Here’s an idea whose time has come (Washington Times, 5/25/10). Actually, it came a long time ago, but better late than never. It seems the State of Minnesota is starting a program to try to reduce the divorce rate by offering services to married couples who want to try to save their marriage rather than divorce.

It’s called Minnesota Couples on the Brink and is open to all on a voluntary basis. It seems to be free to the couples and is funded by a $5 fee on marriage licenses. The idea came from a study done at the University of Minnesota by William J. Doherty who’s a family studies professor there. Doherty got information from 2,500 couples who had attended a mandatory divorce counseling program in Hennepin County. He found that about 30% of divorcing couples had one spouse who didn’t want the divorce and another 10% were open to trying to resolve matters. That suggests that making services available could save marriages, which is important, particularly where children are concerned.

The services will consist of a “marriage coach.” Part of that job apparently will be to acquaint couples with the realities of life during and after divorce.

“The judicial system tends to increase conflict, not decrease it,” said state Sen. Steve Dille, lead sponsor of the law.

That’s one we’ve heard before, principally because it’s true. In fact, one of the main goals of the 2006 amendments to Australia’s Family Law Act was to try to short-circuit via mediation the pernicious effects of the adversary system on families.
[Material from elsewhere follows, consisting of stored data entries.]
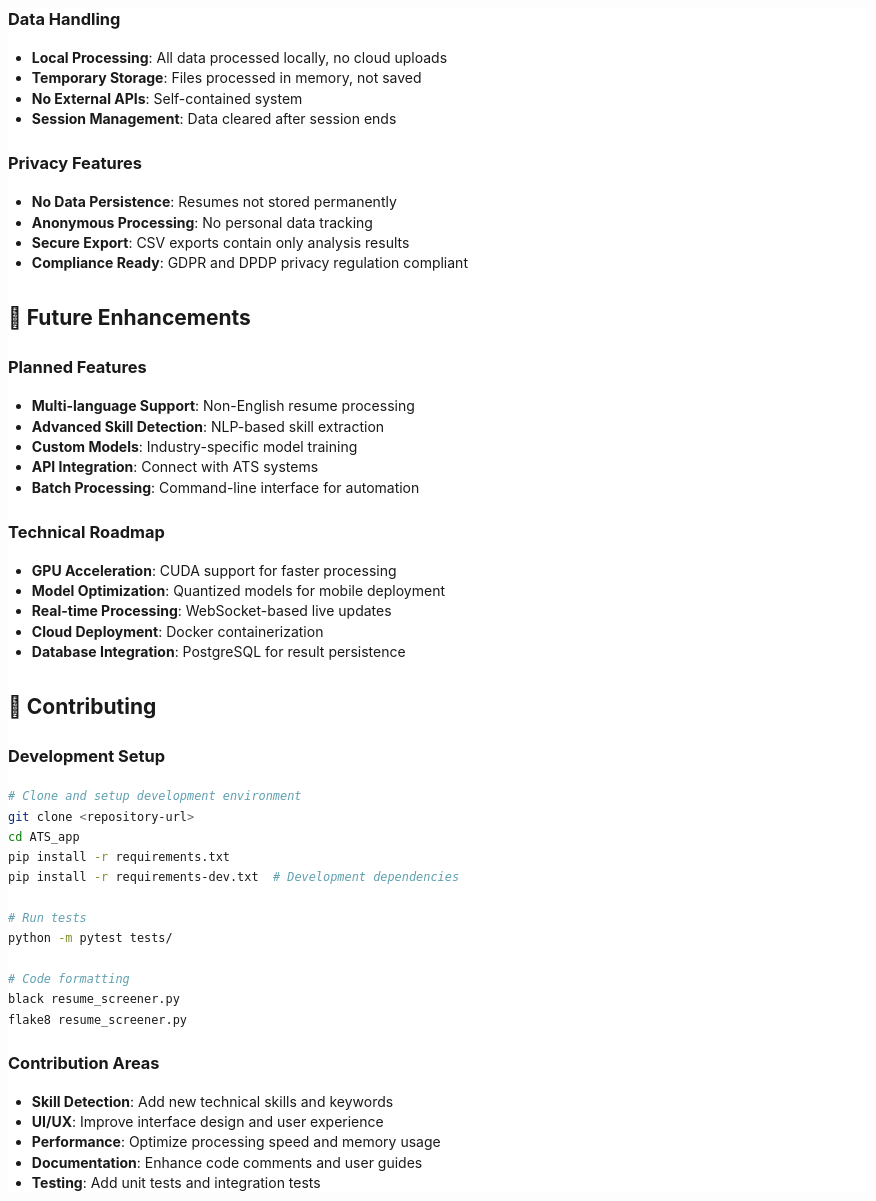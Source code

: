 ### Data Handling
- **Local Processing**: All data processed locally, no cloud uploads
- **Temporary Storage**: Files processed in memory, not saved
- **No External APIs**: Self-contained system
- **Session Management**: Data cleared after session ends

### Privacy Features
- **No Data Persistence**: Resumes not stored permanently
- **Anonymous Processing**: No personal data tracking
- **Secure Export**: CSV exports contain only analysis results
- **Compliance Ready**: GDPR and DPDP privacy regulation compliant

## 🔮 Future Enhancements

### Planned Features
- **Multi-language Support**: Non-English resume processing
- **Advanced Skill Detection**: NLP-based skill extraction
- **Custom Models**: Industry-specific model training
- **API Integration**: Connect with ATS systems
- **Batch Processing**: Command-line interface for automation

### Technical Roadmap
- **GPU Acceleration**: CUDA support for faster processing
- **Model Optimization**: Quantized models for mobile deployment
- **Real-time Processing**: WebSocket-based live updates
- **Cloud Deployment**: Docker containerization
- **Database Integration**: PostgreSQL for result persistence

## 🤝 Contributing

### Development Setup
```bash
# Clone and setup development environment
git clone <repository-url>
cd ATS_app
pip install -r requirements.txt
pip install -r requirements-dev.txt  # Development dependencies

# Run tests
python -m pytest tests/

# Code formatting
black resume_screener.py
flake8 resume_screener.py
```

### Contribution Areas
- **Skill Detection**: Add new technical skills and keywords
- **UI/UX**: Improve interface design and user experience
- **Performance**: Optimize processing speed and memory usage
- **Documentation**: Enhance code comments and user guides
- **Testing**: Add unit tests and integration tests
It’s not the first time and it won’t be the last that jurisdictions try to take matters out of the hands of lawyers. When Australia tried recently to evaluate the amendments, it found that couples liked the mediation provisions very well, but lawyers didn’t. As Gomer Pyle would say, “Surprise, Surprise, Surprise!”
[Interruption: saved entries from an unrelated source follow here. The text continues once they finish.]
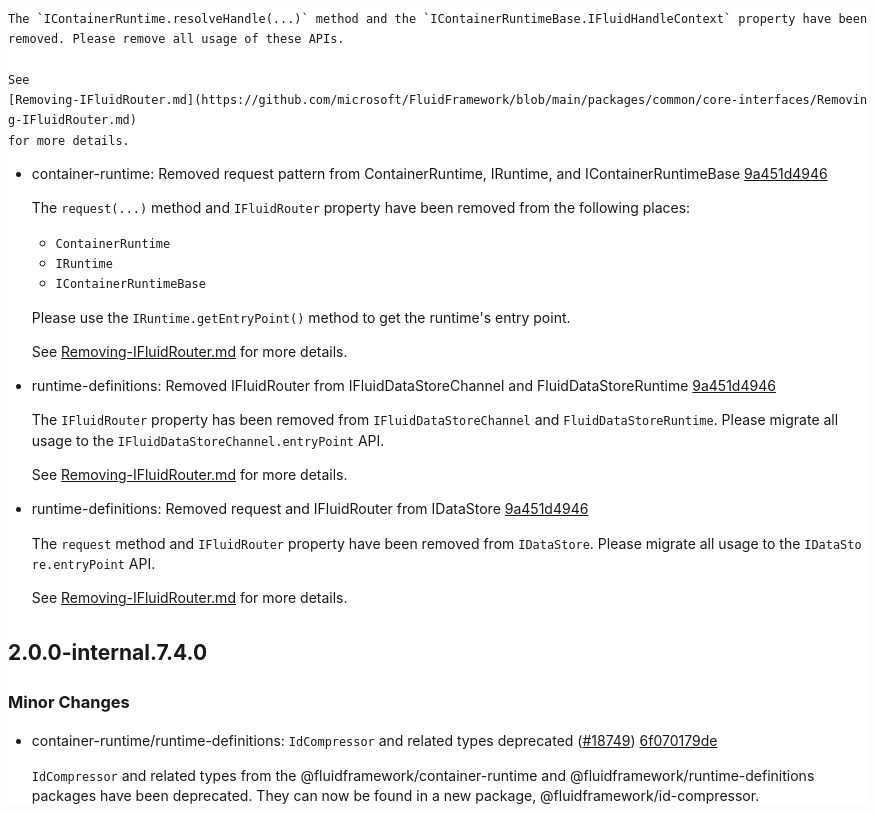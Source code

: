     The `IContainerRuntime.resolveHandle(...)` method and the `IContainerRuntimeBase.IFluidHandleContext` property have been
    removed. Please remove all usage of these APIs.

    See
    [Removing-IFluidRouter.md](https://github.com/microsoft/FluidFramework/blob/main/packages/common/core-interfaces/Removing-IFluidRouter.md)
    for more details.

-   container-runtime: Removed request pattern from ContainerRuntime, IRuntime, and IContainerRuntimeBase [9a451d4946](https://github.com/microsoft/FluidFramework/commits/9a451d4946b5c51a52e4d1ab5bf51e7b285b0d74)

    The `request(...)` method and `IFluidRouter` property have been removed from the following places:

    -   `ContainerRuntime`
    -   `IRuntime`
    -   `IContainerRuntimeBase`

    Please use the `IRuntime.getEntryPoint()` method to get the runtime's entry point.

    See [Removing-IFluidRouter.md](https://github.com/microsoft/FluidFramework/blob/main/packages/common/core-interfaces/Removing-IFluidRouter.md) for more details.

-   runtime-definitions: Removed IFluidRouter from IFluidDataStoreChannel and FluidDataStoreRuntime [9a451d4946](https://github.com/microsoft/FluidFramework/commits/9a451d4946b5c51a52e4d1ab5bf51e7b285b0d74)

    The `IFluidRouter` property has been removed from `IFluidDataStoreChannel` and `FluidDataStoreRuntime`. Please migrate
    all usage to the `IFluidDataStoreChannel.entryPoint` API.

    See
    [Removing-IFluidRouter.md](https://github.com/microsoft/FluidFramework/blob/main/packages/common/core-interfaces/Removing-IFluidRouter.md)
    for more details.

-   runtime-definitions: Removed request and IFluidRouter from IDataStore [9a451d4946](https://github.com/microsoft/FluidFramework/commits/9a451d4946b5c51a52e4d1ab5bf51e7b285b0d74)

    The `request` method and `IFluidRouter` property have been removed from `IDataStore`. Please migrate all usage to the `IDataStore.entryPoint` API.

    See [Removing-IFluidRouter.md](https://github.com/microsoft/FluidFramework/blob/main/packages/common/core-interfaces/Removing-IFluidRouter.md) for more details.

## 2.0.0-internal.7.4.0

### Minor Changes

-   container-runtime/runtime-definitions: `IdCompressor` and related types deprecated ([#18749](https://github.com/microsoft/FluidFramework/issues/18749)) [6f070179de](https://github.com/microsoft/FluidFramework/commits/6f070179ded7c2f4398252f75485e85b39725419)

    `IdCompressor` and related types from the @fluidframework/container-runtime and @fluidframework/runtime-definitions
    packages have been deprecated. They can now be found in a new package, @fluidframework/id-compressor.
So Minnesota will try to redirect “couples on the brink” away from divorce and toward reconciliation. I’ll be interested to know exactly what the program consists of, how many people avail themselves of it and how effective it is.

The built-in problem with any such effort is that it exists smack in the middle of a divorce system that is well known to most people. That system gives a clear advantage to mothers in custody matters as much data show. The simple fact is that moms get the kids on divorce and dads pay. And that stark reality is the overwhelming reason why 70% of divorce cases are filed by women. That’s the specific finding of a massive study done by Margaret Brinig and Douglas Allen of every divorce in four states.
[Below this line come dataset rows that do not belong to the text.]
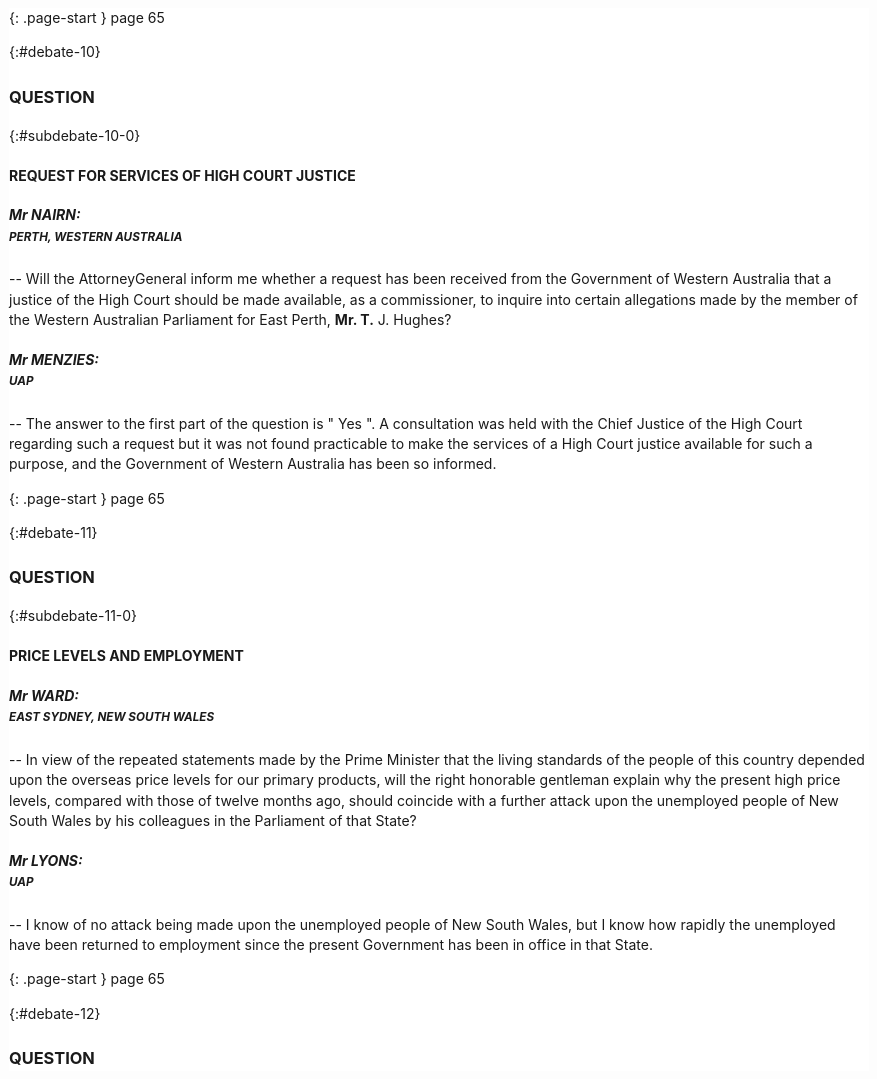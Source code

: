 {: .page-start }
page 65

{:#debate-10}
### QUESTION

{:#subdebate-10-0}
#### REQUEST FOR SERVICES OF HIGH COURT JUSTICE

##### Mr NAIRN:<br><small class="text-muted">PERTH, WESTERN AUSTRALIA</small>

-- Will the AttorneyGeneral inform me whether a request has been received from the Government of Western Australia that a justice of the High Court should be made available, as a commissioner, to inquire into certain allegations made by the member of the Western Australian Parliament for East Perth,  **Mr. T.**  J. Hughes? 

##### Mr MENZIES:<br><small class="text-muted">UAP</small>

-- The answer to the first part of the question is " Yes ". A consultation was held with the Chief Justice of the High Court regarding such a request but it was not found practicable to make the services of a High Court justice available for such a purpose, and the Government of Western Australia has been so informed. 

{: .page-start }
page 65

{:#debate-11}
### QUESTION

{:#subdebate-11-0}
#### PRICE LEVELS AND EMPLOYMENT

##### Mr WARD:<br><small class="text-muted">EAST SYDNEY, NEW SOUTH WALES</small>

-- In view of the repeated statements made by the Prime Minister that the living standards of the people of this country depended upon the overseas price levels for our primary products, will the right honorable gentleman explain why the present high price levels, compared with those of twelve months ago, should coincide with a further attack upon the unemployed people of New South Wales by his colleagues in the Parliament of that State? 

##### Mr LYONS:<br><small class="text-muted">UAP</small>

-- I know of no attack being made upon the unemployed people of New South Wales, but I know how rapidly the unemployed have been returned to employment since the present Government has been in office in that State. 

{: .page-start }
page 65

{:#debate-12}
### QUESTION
So what Minnesota Couples on the Brink will be fighting against is the same thing that plagues mediation or any other program aimed at slowing the divorce rate – the realities of divorce and custody law. A mother who’s had it with her husband and who knows that if she divorces him, she’ll get the kids, the house and the child support, is a tough person to convince not to file. Why wouldn’t she?

If states want to reduce their divorce rates, they’ll move aggressively to equalize mothers’ and fathers’ rights in family courts. They’ll make sure that equally shared parenting is both the law and the practice of family court judges. That way, no one will perceive that she/he has an advantage in the process of divorce and custody. Do that one thing and we’ll see divorce rates drop.

Meanwhile, initiatives like Minnesota Couples on the Brink are worth watching.